Copy each line from the records below in which the word "stakeholders" is found.

[Saved data entries]
§
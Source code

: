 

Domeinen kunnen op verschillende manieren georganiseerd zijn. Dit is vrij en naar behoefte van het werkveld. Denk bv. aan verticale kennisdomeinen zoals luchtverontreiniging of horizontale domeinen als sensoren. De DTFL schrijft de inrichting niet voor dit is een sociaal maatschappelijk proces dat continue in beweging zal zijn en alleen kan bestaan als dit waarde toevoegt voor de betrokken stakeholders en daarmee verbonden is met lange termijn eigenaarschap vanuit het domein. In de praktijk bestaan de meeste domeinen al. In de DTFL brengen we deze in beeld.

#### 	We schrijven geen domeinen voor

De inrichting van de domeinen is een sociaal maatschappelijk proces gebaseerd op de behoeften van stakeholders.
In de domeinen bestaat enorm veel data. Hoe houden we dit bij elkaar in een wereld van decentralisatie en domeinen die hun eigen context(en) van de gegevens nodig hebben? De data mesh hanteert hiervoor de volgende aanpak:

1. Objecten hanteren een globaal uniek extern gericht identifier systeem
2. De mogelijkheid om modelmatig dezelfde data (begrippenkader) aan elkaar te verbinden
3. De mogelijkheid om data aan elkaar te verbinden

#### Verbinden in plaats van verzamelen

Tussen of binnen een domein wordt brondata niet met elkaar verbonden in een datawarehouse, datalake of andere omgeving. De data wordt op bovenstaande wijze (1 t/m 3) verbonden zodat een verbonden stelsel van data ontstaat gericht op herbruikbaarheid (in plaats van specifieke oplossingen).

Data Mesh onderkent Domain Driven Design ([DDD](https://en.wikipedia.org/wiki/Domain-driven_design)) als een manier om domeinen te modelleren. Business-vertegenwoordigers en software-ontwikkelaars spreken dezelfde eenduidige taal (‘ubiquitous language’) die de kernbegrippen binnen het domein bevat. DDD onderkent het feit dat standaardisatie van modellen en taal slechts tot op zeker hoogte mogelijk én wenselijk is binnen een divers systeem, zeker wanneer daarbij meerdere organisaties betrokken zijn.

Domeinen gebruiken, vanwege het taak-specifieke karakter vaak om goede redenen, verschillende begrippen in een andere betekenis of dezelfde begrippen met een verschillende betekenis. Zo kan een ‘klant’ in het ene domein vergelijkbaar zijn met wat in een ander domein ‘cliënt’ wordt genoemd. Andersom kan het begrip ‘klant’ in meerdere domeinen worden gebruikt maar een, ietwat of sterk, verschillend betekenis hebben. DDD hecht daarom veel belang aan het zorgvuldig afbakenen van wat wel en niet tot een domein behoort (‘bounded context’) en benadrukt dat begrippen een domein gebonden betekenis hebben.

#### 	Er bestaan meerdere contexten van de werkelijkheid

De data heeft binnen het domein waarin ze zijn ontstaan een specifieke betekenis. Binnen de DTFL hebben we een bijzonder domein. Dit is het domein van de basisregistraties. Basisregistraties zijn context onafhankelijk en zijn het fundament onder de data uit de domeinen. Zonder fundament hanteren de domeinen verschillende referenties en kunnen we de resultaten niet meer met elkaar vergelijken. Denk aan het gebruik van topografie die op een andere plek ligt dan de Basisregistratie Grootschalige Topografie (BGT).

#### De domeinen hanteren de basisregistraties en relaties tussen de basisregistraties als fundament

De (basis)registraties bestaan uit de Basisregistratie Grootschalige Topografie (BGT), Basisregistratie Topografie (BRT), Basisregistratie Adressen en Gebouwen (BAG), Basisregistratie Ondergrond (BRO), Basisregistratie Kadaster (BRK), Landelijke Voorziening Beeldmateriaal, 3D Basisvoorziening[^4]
§
__Answer to this problem__.
Domeinen kunnen op verschillende manieren georganiseerd zijn. Dit is vrij en naar behoefte van het werkveld. Denk bv. aan verticale kennisdomeinen zoals luchtverontreiniging of horizontale domeinen als sensoren. De DTFL schrijft de inrichting niet voor dit is een sociaal maatschappelijk proces dat continue in beweging zal zijn en alleen kan bestaan als dit waarde toevoegt voor de betrokken stakeholders en daarmee verbonden is met lange termijn eigenaarschap vanuit het domein. In de praktijk bestaan de meeste domeinen al. In de DTFL brengen we deze in beeld.
De inrichting van de domeinen is een sociaal maatschappelijk proces gebaseerd op de behoeften van stakeholders.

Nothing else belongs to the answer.